(DESCRIPTION OF THE TASK)
Find the line with "This project seeks" in the records below. Copy it and every line after it, up to and including the line with "### Data Sources".

· · · ·

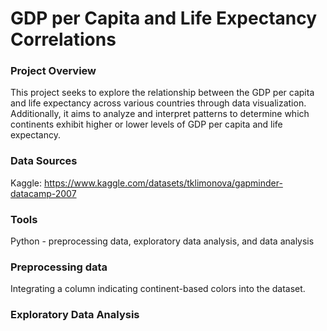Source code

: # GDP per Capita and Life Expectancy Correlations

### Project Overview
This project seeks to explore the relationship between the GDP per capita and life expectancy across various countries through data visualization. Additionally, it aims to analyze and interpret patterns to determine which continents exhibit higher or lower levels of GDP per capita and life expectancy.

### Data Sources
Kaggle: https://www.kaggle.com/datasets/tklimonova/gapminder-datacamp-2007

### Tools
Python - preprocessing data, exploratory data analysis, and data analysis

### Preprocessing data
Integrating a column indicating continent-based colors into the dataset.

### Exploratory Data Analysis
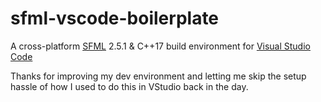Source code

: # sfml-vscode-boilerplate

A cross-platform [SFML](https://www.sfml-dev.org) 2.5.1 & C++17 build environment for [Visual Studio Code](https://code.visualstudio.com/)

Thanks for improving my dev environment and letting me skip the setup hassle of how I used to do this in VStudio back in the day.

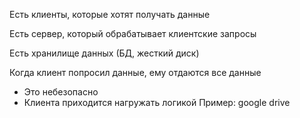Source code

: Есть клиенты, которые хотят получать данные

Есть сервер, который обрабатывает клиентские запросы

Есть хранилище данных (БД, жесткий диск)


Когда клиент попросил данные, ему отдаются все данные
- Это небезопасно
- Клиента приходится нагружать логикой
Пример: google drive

· · · ·

(EXERCISE RESPONSE)
This project seeks to explore the relationship between the GDP per capita and life expectancy across various countries through data visualization. Additionally, it aims to analyze and interpret patterns to determine which continents exhibit higher or lower levels of GDP per capita and life expectancy.

### Data Sources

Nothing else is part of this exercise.